We have to accept that we all face times in our lives that are tough. Gratitude provides the cushion so that when we fall, we don’t fall all the way. It can be in the background even in difficult times and whilst it may not make the situation better it certainly takes the edge off a little bit.

Let’s explore what this means.

We have all had an emotional experience of gratitude but what does it mean on an intellectual level?

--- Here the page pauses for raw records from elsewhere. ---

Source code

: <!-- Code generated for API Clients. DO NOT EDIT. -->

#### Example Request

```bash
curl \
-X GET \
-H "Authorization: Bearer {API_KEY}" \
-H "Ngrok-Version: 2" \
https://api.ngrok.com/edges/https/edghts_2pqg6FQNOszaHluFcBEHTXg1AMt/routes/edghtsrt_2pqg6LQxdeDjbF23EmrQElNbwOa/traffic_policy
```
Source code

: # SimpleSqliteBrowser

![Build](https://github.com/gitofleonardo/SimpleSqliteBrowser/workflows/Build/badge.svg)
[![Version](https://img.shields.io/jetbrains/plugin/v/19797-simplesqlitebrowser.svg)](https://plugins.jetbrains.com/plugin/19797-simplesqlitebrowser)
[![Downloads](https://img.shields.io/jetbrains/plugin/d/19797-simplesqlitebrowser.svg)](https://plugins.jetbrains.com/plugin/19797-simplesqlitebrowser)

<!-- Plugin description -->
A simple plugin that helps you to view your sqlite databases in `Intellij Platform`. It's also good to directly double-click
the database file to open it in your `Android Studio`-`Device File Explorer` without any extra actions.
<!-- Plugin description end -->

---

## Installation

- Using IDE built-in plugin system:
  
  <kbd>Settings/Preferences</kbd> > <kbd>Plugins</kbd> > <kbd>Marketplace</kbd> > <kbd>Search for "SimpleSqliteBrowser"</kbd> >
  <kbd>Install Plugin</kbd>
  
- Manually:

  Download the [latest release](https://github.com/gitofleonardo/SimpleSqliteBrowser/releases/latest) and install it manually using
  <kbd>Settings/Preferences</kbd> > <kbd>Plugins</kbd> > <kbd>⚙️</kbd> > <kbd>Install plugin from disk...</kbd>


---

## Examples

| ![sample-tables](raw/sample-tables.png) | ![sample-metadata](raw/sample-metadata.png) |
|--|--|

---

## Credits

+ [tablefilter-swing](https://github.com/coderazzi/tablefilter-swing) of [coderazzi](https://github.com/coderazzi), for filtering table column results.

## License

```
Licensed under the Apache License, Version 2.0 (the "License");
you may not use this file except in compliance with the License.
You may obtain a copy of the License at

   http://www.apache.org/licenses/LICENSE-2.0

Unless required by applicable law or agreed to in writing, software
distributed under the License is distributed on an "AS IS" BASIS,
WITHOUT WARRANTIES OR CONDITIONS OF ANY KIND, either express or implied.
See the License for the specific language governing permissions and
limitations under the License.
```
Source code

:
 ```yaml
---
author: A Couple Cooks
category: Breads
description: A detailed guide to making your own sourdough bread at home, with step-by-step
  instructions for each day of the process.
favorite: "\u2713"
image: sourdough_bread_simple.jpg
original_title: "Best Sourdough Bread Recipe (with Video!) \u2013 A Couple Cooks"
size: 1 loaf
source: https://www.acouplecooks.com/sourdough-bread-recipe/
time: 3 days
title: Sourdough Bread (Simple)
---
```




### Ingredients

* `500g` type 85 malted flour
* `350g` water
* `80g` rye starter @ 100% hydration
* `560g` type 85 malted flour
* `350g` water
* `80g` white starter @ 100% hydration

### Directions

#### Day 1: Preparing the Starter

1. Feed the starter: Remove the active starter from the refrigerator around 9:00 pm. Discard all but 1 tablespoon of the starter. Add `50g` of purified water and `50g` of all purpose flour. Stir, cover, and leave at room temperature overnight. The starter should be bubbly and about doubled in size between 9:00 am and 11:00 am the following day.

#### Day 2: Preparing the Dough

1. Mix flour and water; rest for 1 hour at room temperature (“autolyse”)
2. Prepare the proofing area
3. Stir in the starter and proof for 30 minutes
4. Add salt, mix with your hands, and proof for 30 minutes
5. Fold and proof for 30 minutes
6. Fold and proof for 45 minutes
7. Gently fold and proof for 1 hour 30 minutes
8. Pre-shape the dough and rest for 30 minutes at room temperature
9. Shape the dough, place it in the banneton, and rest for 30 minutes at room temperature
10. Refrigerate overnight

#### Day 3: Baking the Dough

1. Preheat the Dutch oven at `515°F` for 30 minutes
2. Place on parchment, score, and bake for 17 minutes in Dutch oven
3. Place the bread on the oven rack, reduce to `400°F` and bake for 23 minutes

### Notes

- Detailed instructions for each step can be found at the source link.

Studies have shown that gratitude can be deliberately cultivated and actually increase levels of wellbeing and happiness. In addition, grateful thinking and the expression of gratitude towards others is associated with increased levels of energy, optimism and empathy. Once we have said something we will go about acting in ways to continue to make that true. So, if we say that we are ‘so grateful for an opportunity’, we will go on and seek out ways to behave to continue to make that true, as if we are really grateful for that opportunity.

This is called the consistency effect.

It’s not only a lovely thing to say to someone but it assists you to drive your own unconscious mind to continue to view the situation through the lens of gratitude, rather than hopelessness or helplessness.

Gratitude is the single most powerful choice available to people who want to change how they are feeling or how they are experiencing the world. It has the power to shift relationships, increase happiness and radically decrease dissatisfaction, and it requires nothing more than shifting our thinking. The results can be far reaching and will impact every part of our experience of life. Grateful people report higher levels of positive emotions, life satisfaction, vitality, optimism, and reduced levels of stress and feelings of depression. A disposition towards gratitude enhances your state of pleasant feelings more than it diminishes an unpleasant emotion. This means that grateful people do not ignore the unpleasant or difficult experiences of life but they just have that ‘something’ that helps deal with those negative aspects better.

There have been multiple studies exploring the positive benefits of gratitude. The science overwhelmingly agrees that if you want to make very positive changes in how you experience life, then practicing being grateful just once a week will make a huge difference!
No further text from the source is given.